» **Data for analysis**:
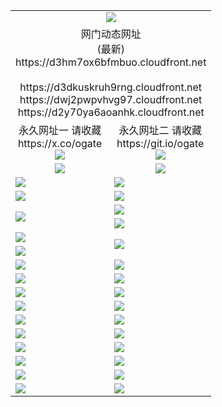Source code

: ﻿<table>
  <tr></tr>
  <tr><td colspan=2 align=center><img src="https://d3hm7ox6bfmbuo.cloudfront.net/Up/oGate.jpg" /></td></tr>
  <tr><td colspan=2 align=center>网门动态网址<br/>(最新)
<br>https://d3hm7ox6bfmbuo.cloudfront.net
<br/>
<br>https://d3dkuskruh9rng.cloudfront.net
<br>https://dwj2pwpvhvg97.cloudfront.net
<br>https://d2y70ya6aoanhk.cloudfront.net
    </td>
  </tr>
  <tr>
    <td align=center>永久网址一 请收藏<br/>https://x.co/ogate<br><a href="https://d3hm7ox6bfmbuo.cloudfront.net/Up/0WMGDL1.png"><img src="https://d3hm7ox6bfmbuo.cloudfront.net/Up/0WMGD1.png" /></a></td>
    <td align=center>永久网址二 请收藏<br/>https://git.io/ogate<br><a href="https://d3hm7ox6bfmbuo.cloudfront.net/Up/0WMGDL2.png"><img src="https://d3hm7ox6bfmbuo.cloudfront.net/Up/0WMGD2.png" /></a></td>
  </tr>
  <tr>
    <td align=center><a href="https://d3hm7ox6bfmbuo.cloudfront.net/?from=github"><img src="https://d3hm7ox6bfmbuo.cloudfront.net/Up/0WMPG.jpg" /></a></td>
    <td align=center><a href="https://d3hm7ox6bfmbuo.cloudfront.net/ogUP.aspx?name=0oGate.apk&from=github"><img src="https://d3hm7ox6bfmbuo.cloudfront.net/Up/0WMAZ.jpg" /></a></td>
  </tr>
  <tr>
    <td><a href="https://d3hm7ox6bfmbuo.cloudfront.net/oNote.aspx?id=oGate&from=github" target="_blank"><img src="https://d3hm7ox6bfmbuo.cloudfront.net/Up/0WCYY.jpg" /></a></td>
    <td><a href="https://d3hm7ox6bfmbuo.cloudfront.net/oNote.aspx?id=oNote&from=github" target="_blank"><img src="https://d3hm7ox6bfmbuo.cloudfront.net/Up/0WZTT.jpg" /></a></td>
  </tr>
  <tr>
    <td><a href="https://d3hm7ox6bfmbuo.cloudfront.net/ogDY.aspx?from=github" target="_blank"><img src="https://d3hm7ox6bfmbuo.cloudfront.net/Up/DY.jpg"/></a></td>
    <td><a href="https://d3hm7ox6bfmbuo.cloudfront.net/ogST.aspx?from=github" target="_blank"><img src="https://d3hm7ox6bfmbuo.cloudfront.net/Up/ST.jpg"/></a></td>
  </tr>
  <tr>
    <td rowspan=2><a href="https://d3hm7ox6bfmbuo.cloudfront.net/ogUP.aspx?name=WJ.mp4&from=github" target="_blank"><img src="https://d3hm7ox6bfmbuo.cloudfront.net/Up/WJ.jpg" /></a></td>
    <td><a href="https://d3hm7ox6bfmbuo.cloudfront.net/ogUP.aspx?name=DKC.mp4&count=17&from=github" target="_blank"><img src="https://d3hm7ox6bfmbuo.cloudfront.net/Up/DKC.jpg" /></a></td> 
  </tr>
  <tr>
    <td><a href="https://d3hm7ox6bfmbuo.cloudfront.net/ogUP.aspx?name=LRWS.mp4&count=6B:16,5A:10,5B:35,4A:14,4B:19,3A:10,3B:26,2A:16,2B:21,1A:23,1B:29&from=github" target="_blank"><img src="https://d3hm7ox6bfmbuo.cloudfront.net/Up/LRWS.jpg" /></a></td>
  </tr>
  <tr>
    <td><a href="https://d3hm7ox6bfmbuo.cloudfront.net/ogUP.aspx?name=JQR.mp4&count=2&from=github" target="_blank"><img src="https://d3hm7ox6bfmbuo.cloudfront.net/Up/JQR.jpg" /></a></td>   
    <td rowspan=2><a href="https://d3hm7ox6bfmbuo.cloudfront.net/ogUP.aspx?name=JP.mp4&count=9&from=github" target="_blank"><img src="https://d3hm7ox6bfmbuo.cloudfront.net/Up/JP.jpg" /></td>
  </tr>
  <tr>
    <td><a href="https://d3hm7ox6bfmbuo.cloudfront.net/ogUP.aspx?name=ZSJ.mp4&count=16&from=github" target="_blank"><img src="https://d3hm7ox6bfmbuo.cloudfront.net/Up/ZSJ.jpg" /></a></td>
  </tr>
  <tr>
    <td><a href="https://d3hm7ox6bfmbuo.cloudfront.net/ogUP.aspx?name=SSZJ.mp4&count=7&current=2&from=github" target="_blank"><img src="https://d3hm7ox6bfmbuo.cloudfront.net/Up/SSZJ.jpg" /></a></td>
    <td><a href="https://d3hm7ox6bfmbuo.cloudfront.net/ogUP.aspx?name=WH.mp4&from=github" target="_blank"><img src="https://d3hm7ox6bfmbuo.cloudfront.net/Up/WH.jpg" /></a></td>
  </tr>
  <tr>
    <td><a href="https://d3hm7ox6bfmbuo.cloudfront.net/ogUP.aspx?name=XZJSZ.mp4&from=github" target="_blank"><img src="https://d3hm7ox6bfmbuo.cloudfront.net/Up/XZJSZ.jpg" /></a></td>
    <td><a href="https://d3hm7ox6bfmbuo.cloudfront.net/ogUP.aspx?name=XTFY.mp4&count=24&from=github" target="_blank"><img src="https://d3hm7ox6bfmbuo.cloudfront.net/Up/XTFY.jpg" /></a></td>
  </tr>
  <tr>
    <td><a href="https://d3hm7ox6bfmbuo.cloudfront.net/ogUP.aspx?name=4SQQ.mp4&count=06:13&current=06:13&from=github" target="_blank"><img src="https://d3hm7ox6bfmbuo.cloudfront.net/Up/4SQQ0.jpg" /></a></td>
    <td><a href="https://d3hm7ox6bfmbuo.cloudfront.net/ogUP.aspx?name=4SHQ.mp4&count=06:13&current=06:13&from=github" target="_blank"><img src="https://d3hm7ox6bfmbuo.cloudfront.net/Up/4SHQ0.jpg" /></a></td>
  </tr>
  <tr>
    <td><a href="https://d3hm7ox6bfmbuo.cloudfront.net/ogUP.aspx?name=4SZG.mp4&count=06:15&current=06:14&from=github" target="_blank"><img src="https://d3hm7ox6bfmbuo.cloudfront.net/Up/4SZG0.jpg" /></a></td>
    <td><a href="https://d3hm7ox6bfmbuo.cloudfront.net/ogUP.aspx?name=4SDJ.mp4&count=06:22&current=06:21&from=github" target="_blank"><img src="https://d3hm7ox6bfmbuo.cloudfront.net/Up/4SDJ0.jpg" /></a></td>
  </tr>
  <tr>
    <td><a href="https://d3hm7ox6bfmbuo.cloudfront.net/onUP.aspx?name=https://x.co/dtw99&from=github" target="_blank"><img src="https://d3hm7ox6bfmbuo.cloudfront.net/Up/0DTW.jpg"/></a></td>
    <td><a href="https://d3hm7ox6bfmbuo.cloudfront.net/onUP.aspx?name=https://d2ao90bsskjq20.cloudfront.net/acenter/&from=github" target="_blank"><img src="https://d3hm7ox6bfmbuo.cloudfront.net/Up/0TDW.jpg" /></a></td>
  </tr>
  <tr>
    <td><a href="https://d3hm7ox6bfmbuo.cloudfront.net/onUP.aspx?name=https://d3qz7yth5i2rae.cloudfront.net/gb/nsc413.htm&from=github" target="_blank"><img src="https://d3hm7ox6bfmbuo.cloudfront.net/Up/0DJY.jpg" /></a></td>
    <td><a href="https://d3hm7ox6bfmbuo.cloudfront.net/onUP.aspx?name=https://dgocdxv5343dc.cloudfront.net/xtr/gb/prog204.html&from=github" target="_blank"><img src="https://d3hm7ox6bfmbuo.cloudfront.net/Up/0XTR.jpg" /></a></td>
  </tr>
  <tr>
    <td><a href="https://d3hm7ox6bfmbuo.cloudfront.net/onUP.aspx?name=https://d7203y8eitivv.cloudfront.net&from=github" target="_blank"><img src="https://d3hm7ox6bfmbuo.cloudfront.net/Up/0MHW.jpg" /></a></td>
    <td><a href="https://d3hm7ox6bfmbuo.cloudfront.net/onUP.aspx?name=https://d38z1xzg5vtneh.cloudfront.net&from=github" target="_blank"><img src="https://d3hm7ox6bfmbuo.cloudfront.net/Up/0ZJW.jpg" /></a></td>
  </tr>
  <tr>
    <td><a href="https://d3hm7ox6bfmbuo.cloudfront.net/ogUP.aspx?name=FG.zip&from=github" target="_blank"><img src="https://d3hm7ox6bfmbuo.cloudfront.net/Up/FG.jpg" /></a></td>
    <td><a href="https://d3hm7ox6bfmbuo.cloudfront.net/ogUP.aspx?name=FGA.apk&from=github" target="_blank"><img src="https://d3hm7ox6bfmbuo.cloudfront.net/Up/FGA.jpg" /></a></td>
  </tr>
  <tr>
    <td><a href="https://d3hm7ox6bfmbuo.cloudfront.net/ogUP.aspx?name=U.zip&from=github" target="_blank"><img src="https://d3hm7ox6bfmbuo.cloudfront.net/Up/U.jpg" /></a></td>
    <td><a href="https://d3hm7ox6bfmbuo.cloudfront.net/ogUP.aspx?name=UA.apk&from=github" target="_blank"><img src="https://d3hm7ox6bfmbuo.cloudfront.net/Up/UA.jpg" /></a></td>
  </tr>
  <tr>
    <td><a href="https://d3hm7ox6bfmbuo.cloudfront.net/ogUP.aspx?name=0iPPOTV.zip&from=github" target="_blank"><img src="https://d3hm7ox6bfmbuo.cloudfront.net/Up/0iPPOTV.jpg" /></a></td>
    <td><a href="https://d3hm7ox6bfmbuo.cloudfront.net/ogUP.aspx?name=0iNTD.apk&from=github" target="_blank"><img src="https://d3hm7ox6bfmbuo.cloudfront.net/Up/0iNTD.jpg" /></a></td>
  </tr>
</table>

» **Exercise objective**:
From the listing, reproduce every line where the word "rowspan" is present.

» **The answer**:
    <td rowspan=2><a href="https://d3hm7ox6bfmbuo.cloudfront.net/ogUP.aspx?name=WJ.mp4&from=github" target="_blank"><img src="https://d3hm7ox6bfmbuo.cloudfront.net/Up/WJ.jpg" /></a></td>
    <td rowspan=2><a href="https://d3hm7ox6bfmbuo.cloudfront.net/ogUP.aspx?name=JP.mp4&count=9&from=github" target="_blank"><img src="https://d3hm7ox6bfmbuo.cloudfront.net/Up/JP.jpg" /></td>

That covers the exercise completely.